Clinical studies on joint function and range of motion can be performed in a fairly healthy population, or targeted at specific illnesses such as osteoarthritis, fibromyalgia, sport recovery, and general physical functioning in an ageing population.
Examples of clinical studies to evaluate joint function include:
- Improved Range of Motion (ROM) in a painful joint with limited function;
- Joint motion affected by previous trauma,
- Joint inflamed due to over-use and/or sports,
- Joint affected by symptoms of osteoarthritis,
- Joint motion affected by other chronic illness.
Joint function determines our ability to perform physical activities.
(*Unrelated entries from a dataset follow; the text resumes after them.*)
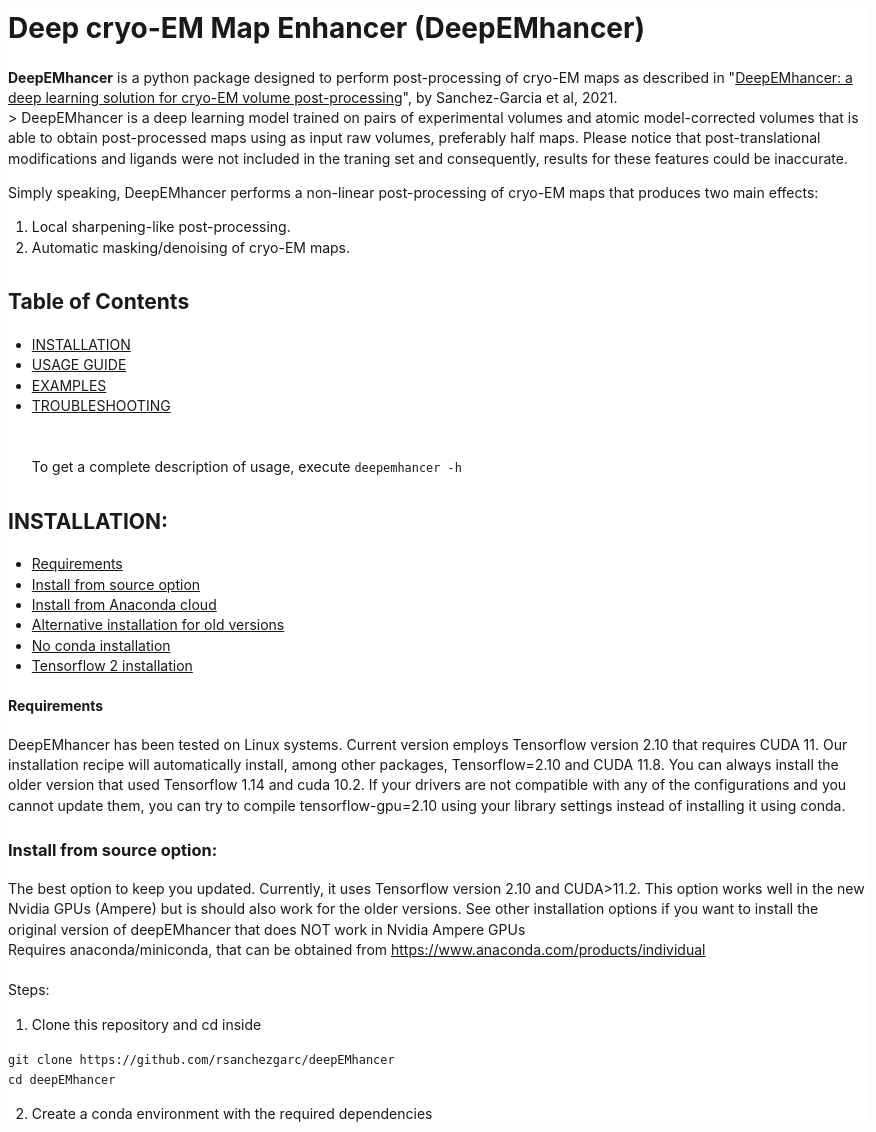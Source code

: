 # Deep cryo-EM Map Enhancer (DeepEMhancer)
**DeepEMhancer** is a python package designed to perform post-processing of
cryo-EM maps as described in "<a href=https://doi.org/10.1038/s42003-021-02399-1 >DeepEMhancer:
a deep learning solution for cryo-EM volume post-processing</a>", by Sanchez-Garcia et al, 2021.<br>>
DeepEMhancer is a deep learning model trained on pairs of experimental volumes and atomic model-corrected volumes that is 
able to obtain post-processed maps using as input raw volumes, preferably half maps. Please notice that post-translational 
modifications and ligands were not included in the traning set and consequently, results for these features could be inaccurate.<br>

Simply speaking, DeepEMhancer performs a non-linear post-processing of cryo-EM maps that produces two main effects:
1) Local sharpening-like post-processing.
2) Automatic masking/denoising of cryo-EM maps.


## Table of Contents  
- [INSTALLATION](#installation)  
- [USAGE GUIDE](#usage-guide)  
- [EXAMPLES](#examples)  
- [TROUBLESHOOTING](#Troubleshooting)  
<br><br>
To get a complete description of usage, execute
`deepemhancer -h`
## INSTALLATION:

- [Requirements](#requirements)
- [Install from source option](#install-from-source-option)
- [Install from Anaconda cloud](#install-from-anaconda-cloud)
- [Alternative installation for old versions](#alternative-installation-for-old-versions)
- [No conda installation](#no-conda-installation)
- [Tensorflow 2 installation](#tensorflow-2-installation)

#### Requirements
DeepEMhancer has been tested on Linux systems.
Current version employs Tensorflow version 2.10 that requires CUDA 11. Our installation recipe will
automatically install, among other packages, Tensorflow=2.10 and CUDA 11.8. You can always install the older version
that used Tensorflow 1.14 and cuda 10.2. If your drivers are not compatible with any of the configurations
and you cannot update them, you can try to compile tensorflow-gpu=2.10 using your library settings instead of 
installing it using conda.

### Install from source option:
The best option to keep you updated. Currently, it uses Tensorflow version 2.10 and CUDA>11.2. This option works
well in the new Nvidia GPUs (Ampere) but is should also work for the older versions. See other installation options 
if you want to install the original version of deepEMhancer that does NOT work in Nvidia Ampere GPUs <br>
Requires anaconda/miniconda, that can be obtained from <ref>https://www.anaconda.com/products/individual</ref>
<br><br>Steps:
1) Clone this repository and cd inside
```
git clone https://github.com/rsanchezgarc/deepEMhancer
cd deepEMhancer
```
2) Create a conda environment with the required dependencies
Studies on joint function can be combined with evaluation of physical performance, inflammation markers, pain scoring, and general wellness questionnaires.
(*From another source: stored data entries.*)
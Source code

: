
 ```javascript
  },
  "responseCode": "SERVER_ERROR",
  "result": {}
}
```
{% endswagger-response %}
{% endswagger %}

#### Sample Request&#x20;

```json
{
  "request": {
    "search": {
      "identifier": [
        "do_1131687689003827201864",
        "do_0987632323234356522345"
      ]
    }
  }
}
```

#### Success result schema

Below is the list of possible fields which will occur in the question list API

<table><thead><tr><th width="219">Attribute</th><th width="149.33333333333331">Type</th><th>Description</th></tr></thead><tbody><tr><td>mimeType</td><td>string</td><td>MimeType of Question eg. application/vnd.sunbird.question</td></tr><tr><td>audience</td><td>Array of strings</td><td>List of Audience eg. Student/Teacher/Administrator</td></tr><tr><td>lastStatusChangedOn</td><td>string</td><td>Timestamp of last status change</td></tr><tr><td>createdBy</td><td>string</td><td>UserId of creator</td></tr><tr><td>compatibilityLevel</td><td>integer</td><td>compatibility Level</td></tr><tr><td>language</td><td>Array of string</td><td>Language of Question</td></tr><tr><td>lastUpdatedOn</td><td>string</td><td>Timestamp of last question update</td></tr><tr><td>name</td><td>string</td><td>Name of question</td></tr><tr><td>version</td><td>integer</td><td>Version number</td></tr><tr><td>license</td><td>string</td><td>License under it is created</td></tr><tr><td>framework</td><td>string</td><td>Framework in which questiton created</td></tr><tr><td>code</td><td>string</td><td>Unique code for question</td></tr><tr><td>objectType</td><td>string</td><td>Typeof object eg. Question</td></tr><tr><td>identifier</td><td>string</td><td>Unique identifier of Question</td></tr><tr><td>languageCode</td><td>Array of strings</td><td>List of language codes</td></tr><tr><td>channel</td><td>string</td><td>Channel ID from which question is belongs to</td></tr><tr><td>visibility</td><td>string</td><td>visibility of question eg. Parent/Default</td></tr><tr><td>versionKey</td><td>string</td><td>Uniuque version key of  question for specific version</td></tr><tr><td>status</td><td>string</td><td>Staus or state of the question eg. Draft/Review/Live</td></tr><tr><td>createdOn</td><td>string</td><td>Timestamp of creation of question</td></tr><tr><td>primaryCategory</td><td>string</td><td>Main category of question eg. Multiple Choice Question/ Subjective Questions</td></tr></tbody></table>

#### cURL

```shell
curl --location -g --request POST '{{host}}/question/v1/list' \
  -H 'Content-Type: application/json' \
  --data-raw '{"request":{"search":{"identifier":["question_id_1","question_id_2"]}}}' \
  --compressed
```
Method for Assessment of Range of Motion (ROM)
The evaluation of Range of Motion (ROM) is conducted in a detailed manner, where not only a person’s major area of discomfort is evaluated, but the entire vertical axis of the body is studied, from the neck to the knees.
The rationale behind this detailed assessment is that often a person’s primary complaint (for example right hip) will lead to a compensated posture and compensated ROM of other anatomical areas as the person strives to put less pressure on the painful area.
This assessment optimizes our ability to document changes as a result of product consumption.
The dual digital inclinometry assessment of ROM can be analyzed in two different ways:
- Overall ROM for each anatomical area,
- Specific assessment of each person’s problem areas.
The anatomical areas are:
- Cervical (neck);
- Thoracic (upper body/ torso);
- Upper extremities (shoulders);
- Lumbar (lower back);
- Lower body (hips, knees).
Each volunteer is analyzed for percent improvement from their own baseline (study start). These individual percent changes in ROM for a single discreet anatomical area are then averaged for all study participants.